• Problem to work on:
With the line containing "to nest/brood |" as the starting point, output the remaining lines of the data exactly as they are, through the last.

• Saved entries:
______

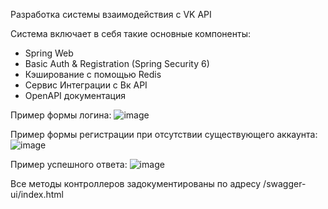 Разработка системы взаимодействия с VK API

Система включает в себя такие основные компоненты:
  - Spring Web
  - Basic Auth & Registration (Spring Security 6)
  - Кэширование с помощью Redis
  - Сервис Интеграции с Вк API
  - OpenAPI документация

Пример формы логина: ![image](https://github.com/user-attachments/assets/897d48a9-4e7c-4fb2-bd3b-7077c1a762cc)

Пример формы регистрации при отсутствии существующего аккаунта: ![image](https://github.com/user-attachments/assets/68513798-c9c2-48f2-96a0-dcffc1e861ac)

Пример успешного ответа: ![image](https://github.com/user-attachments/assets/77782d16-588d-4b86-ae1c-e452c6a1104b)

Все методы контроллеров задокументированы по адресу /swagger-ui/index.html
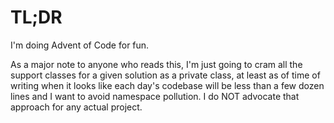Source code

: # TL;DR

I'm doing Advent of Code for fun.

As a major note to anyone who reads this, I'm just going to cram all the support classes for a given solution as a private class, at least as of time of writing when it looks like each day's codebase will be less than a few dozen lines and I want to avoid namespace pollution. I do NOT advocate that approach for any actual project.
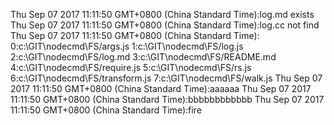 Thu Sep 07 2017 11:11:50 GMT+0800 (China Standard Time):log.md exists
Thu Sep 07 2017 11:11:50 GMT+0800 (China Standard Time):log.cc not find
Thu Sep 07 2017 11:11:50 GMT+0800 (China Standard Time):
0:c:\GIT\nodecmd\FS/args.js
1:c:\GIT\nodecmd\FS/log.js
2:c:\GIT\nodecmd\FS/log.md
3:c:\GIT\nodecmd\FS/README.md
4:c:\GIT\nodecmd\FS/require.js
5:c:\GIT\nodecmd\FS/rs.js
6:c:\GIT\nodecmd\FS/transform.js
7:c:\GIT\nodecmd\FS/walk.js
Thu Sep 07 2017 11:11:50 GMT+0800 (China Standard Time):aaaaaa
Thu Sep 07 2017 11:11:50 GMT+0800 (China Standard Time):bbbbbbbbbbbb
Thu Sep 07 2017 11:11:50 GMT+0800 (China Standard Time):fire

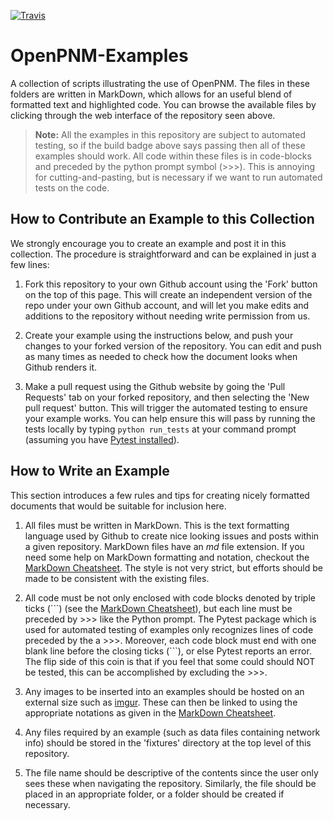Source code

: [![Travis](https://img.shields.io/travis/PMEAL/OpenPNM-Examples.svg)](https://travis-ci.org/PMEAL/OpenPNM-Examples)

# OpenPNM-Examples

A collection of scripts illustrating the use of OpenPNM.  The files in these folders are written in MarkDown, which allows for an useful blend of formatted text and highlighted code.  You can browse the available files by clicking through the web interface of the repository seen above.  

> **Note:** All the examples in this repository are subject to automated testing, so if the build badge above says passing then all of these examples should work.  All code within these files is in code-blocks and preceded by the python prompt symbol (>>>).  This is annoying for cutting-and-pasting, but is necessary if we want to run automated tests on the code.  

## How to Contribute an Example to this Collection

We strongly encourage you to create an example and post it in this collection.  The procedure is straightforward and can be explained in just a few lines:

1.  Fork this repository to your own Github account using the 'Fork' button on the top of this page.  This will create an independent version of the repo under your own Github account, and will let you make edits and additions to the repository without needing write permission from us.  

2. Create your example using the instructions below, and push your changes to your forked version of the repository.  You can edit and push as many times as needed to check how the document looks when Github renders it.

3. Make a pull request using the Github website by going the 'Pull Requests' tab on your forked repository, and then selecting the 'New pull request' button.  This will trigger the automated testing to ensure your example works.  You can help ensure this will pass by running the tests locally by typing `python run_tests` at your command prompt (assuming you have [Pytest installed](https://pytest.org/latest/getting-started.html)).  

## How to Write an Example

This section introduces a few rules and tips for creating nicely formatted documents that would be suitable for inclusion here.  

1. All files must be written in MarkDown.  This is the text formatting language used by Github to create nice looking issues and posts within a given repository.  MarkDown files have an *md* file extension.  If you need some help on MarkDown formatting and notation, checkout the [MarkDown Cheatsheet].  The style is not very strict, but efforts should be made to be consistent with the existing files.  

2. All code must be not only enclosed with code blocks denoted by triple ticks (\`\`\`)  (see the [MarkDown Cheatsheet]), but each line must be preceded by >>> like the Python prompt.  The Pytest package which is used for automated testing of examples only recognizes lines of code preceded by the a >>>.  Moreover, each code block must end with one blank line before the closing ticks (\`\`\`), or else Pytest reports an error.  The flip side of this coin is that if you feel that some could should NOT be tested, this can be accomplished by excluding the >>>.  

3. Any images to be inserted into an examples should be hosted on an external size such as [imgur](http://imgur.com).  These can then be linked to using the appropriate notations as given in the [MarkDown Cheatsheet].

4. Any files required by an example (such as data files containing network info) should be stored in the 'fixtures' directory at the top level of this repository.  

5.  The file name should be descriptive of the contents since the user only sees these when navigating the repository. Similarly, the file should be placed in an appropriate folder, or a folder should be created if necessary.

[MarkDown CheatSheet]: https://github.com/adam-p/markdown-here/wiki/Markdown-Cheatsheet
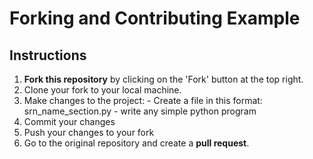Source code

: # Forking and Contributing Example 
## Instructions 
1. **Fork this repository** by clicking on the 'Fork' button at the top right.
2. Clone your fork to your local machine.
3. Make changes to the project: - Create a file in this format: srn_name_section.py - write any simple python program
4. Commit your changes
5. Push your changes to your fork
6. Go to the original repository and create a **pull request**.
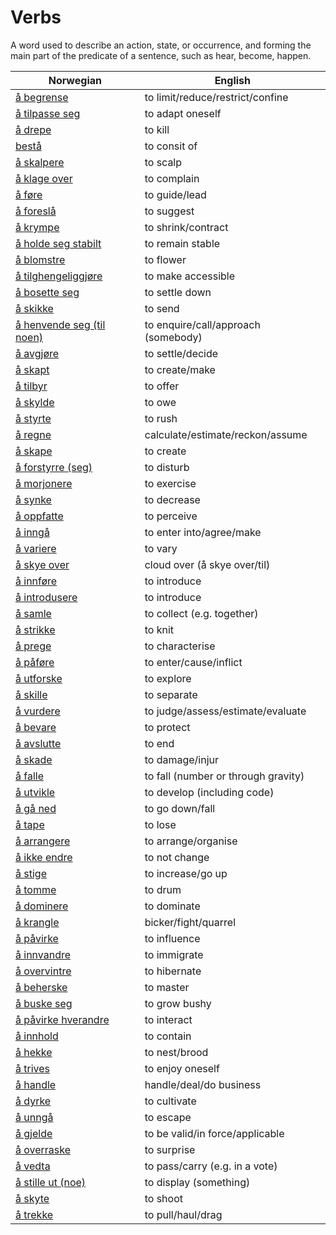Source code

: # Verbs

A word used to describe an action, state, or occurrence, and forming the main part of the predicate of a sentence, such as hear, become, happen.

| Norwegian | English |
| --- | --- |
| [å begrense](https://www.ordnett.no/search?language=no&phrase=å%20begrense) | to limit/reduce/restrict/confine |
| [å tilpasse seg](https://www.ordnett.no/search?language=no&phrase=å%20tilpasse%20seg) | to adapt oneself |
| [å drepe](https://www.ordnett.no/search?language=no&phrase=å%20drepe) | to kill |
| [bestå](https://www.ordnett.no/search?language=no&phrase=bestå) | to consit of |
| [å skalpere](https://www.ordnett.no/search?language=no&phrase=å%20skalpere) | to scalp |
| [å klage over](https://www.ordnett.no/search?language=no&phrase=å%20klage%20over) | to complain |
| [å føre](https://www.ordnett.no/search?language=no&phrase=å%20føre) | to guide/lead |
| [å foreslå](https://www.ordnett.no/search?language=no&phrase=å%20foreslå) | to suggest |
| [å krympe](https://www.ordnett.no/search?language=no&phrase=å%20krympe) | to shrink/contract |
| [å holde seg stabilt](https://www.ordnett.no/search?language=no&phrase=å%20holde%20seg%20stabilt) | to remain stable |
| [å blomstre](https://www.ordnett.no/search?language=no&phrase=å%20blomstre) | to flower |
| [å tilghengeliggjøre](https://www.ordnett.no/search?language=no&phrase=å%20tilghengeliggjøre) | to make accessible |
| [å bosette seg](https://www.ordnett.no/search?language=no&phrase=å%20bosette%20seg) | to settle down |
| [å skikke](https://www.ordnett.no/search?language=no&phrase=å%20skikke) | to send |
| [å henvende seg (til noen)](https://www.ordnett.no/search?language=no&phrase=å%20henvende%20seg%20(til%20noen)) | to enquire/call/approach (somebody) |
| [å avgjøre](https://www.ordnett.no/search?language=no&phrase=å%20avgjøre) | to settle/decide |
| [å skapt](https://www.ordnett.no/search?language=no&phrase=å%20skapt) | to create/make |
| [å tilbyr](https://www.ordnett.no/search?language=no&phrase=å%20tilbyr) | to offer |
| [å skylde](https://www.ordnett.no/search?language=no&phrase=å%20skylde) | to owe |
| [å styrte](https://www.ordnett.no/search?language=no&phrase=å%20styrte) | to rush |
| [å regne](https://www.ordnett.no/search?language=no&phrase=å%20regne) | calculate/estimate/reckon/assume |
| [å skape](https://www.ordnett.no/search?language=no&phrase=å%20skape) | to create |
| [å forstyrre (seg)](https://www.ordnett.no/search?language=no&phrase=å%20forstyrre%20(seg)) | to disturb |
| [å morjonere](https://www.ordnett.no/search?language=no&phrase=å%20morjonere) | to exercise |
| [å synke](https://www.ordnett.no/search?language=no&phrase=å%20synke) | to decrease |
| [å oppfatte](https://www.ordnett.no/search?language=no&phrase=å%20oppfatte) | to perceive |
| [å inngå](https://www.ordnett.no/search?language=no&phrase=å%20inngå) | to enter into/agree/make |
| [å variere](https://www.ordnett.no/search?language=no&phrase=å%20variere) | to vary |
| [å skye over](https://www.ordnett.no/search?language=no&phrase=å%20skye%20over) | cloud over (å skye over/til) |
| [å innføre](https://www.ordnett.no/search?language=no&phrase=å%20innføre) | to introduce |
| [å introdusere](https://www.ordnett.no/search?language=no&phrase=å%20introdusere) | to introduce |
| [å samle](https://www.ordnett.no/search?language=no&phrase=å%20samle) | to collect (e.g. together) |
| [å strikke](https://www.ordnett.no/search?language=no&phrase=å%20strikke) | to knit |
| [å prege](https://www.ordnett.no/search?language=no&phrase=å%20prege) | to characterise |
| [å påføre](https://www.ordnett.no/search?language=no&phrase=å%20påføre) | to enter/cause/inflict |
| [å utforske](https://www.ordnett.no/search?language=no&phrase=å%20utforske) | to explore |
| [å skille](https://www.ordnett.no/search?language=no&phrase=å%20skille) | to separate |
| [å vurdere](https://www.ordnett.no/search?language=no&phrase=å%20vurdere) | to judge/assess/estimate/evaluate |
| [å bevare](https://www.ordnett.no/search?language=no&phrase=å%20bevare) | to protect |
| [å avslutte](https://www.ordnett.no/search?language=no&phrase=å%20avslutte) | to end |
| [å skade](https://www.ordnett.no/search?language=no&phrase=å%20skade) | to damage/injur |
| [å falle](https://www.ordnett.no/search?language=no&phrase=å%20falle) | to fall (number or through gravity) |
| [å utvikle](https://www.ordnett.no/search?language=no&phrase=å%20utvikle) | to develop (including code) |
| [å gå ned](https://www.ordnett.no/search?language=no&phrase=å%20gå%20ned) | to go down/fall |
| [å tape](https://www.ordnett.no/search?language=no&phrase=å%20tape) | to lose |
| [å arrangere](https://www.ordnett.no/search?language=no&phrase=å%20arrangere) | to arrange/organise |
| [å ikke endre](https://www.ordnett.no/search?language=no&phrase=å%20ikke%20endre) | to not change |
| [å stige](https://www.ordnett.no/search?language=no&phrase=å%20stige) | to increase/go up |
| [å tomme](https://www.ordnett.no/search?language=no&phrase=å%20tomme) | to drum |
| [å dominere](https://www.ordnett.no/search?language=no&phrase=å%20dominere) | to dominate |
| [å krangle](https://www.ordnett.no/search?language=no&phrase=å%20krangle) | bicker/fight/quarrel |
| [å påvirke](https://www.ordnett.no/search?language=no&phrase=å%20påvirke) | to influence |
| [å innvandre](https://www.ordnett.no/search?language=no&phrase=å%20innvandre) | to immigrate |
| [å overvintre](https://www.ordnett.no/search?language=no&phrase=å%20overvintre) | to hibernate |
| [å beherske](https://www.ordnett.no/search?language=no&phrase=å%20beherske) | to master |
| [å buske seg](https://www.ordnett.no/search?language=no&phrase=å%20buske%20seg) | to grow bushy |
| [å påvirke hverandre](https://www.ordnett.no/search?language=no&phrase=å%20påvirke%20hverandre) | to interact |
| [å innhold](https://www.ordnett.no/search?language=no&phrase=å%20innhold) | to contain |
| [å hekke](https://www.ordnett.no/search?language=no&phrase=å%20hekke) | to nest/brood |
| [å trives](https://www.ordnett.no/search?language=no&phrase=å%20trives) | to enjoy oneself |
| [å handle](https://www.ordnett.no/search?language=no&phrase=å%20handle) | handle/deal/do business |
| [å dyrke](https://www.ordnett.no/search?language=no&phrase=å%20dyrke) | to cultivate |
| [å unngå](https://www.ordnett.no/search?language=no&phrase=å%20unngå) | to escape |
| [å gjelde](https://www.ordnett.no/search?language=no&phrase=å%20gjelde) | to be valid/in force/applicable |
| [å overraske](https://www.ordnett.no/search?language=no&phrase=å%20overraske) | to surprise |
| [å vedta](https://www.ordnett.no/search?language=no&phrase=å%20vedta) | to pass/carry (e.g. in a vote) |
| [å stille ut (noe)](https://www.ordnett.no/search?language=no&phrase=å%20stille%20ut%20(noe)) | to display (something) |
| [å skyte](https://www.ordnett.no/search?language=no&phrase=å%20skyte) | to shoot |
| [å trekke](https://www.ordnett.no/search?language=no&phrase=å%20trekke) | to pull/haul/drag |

______

• Task answer:
| [å hekke](https://www.ordnett.no/search?language=no&phrase=å%20hekke) | to nest/brood |
| [å trives](https://www.ordnett.no/search?language=no&phrase=å%20trives) | to enjoy oneself |
| [å handle](https://www.ordnett.no/search?language=no&phrase=å%20handle) | handle/deal/do business |
| [å dyrke](https://www.ordnett.no/search?language=no&phrase=å%20dyrke) | to cultivate |
| [å unngå](https://www.ordnett.no/search?language=no&phrase=å%20unngå) | to escape |
| [å gjelde](https://www.ordnett.no/search?language=no&phrase=å%20gjelde) | to be valid/in force/applicable |
| [å overraske](https://www.ordnett.no/search?language=no&phrase=å%20overraske) | to surprise |
| [å vedta](https://www.ordnett.no/search?language=no&phrase=å%20vedta) | to pass/carry (e.g. in a vote) |
| [å stille ut (noe)](https://www.ordnett.no/search?language=no&phrase=å%20stille%20ut%20(noe)) | to display (something) |
| [å skyte](https://www.ordnett.no/search?language=no&phrase=å%20skyte) | to shoot |
| [å trekke](https://www.ordnett.no/search?language=no&phrase=å%20trekke) | to pull/haul/drag |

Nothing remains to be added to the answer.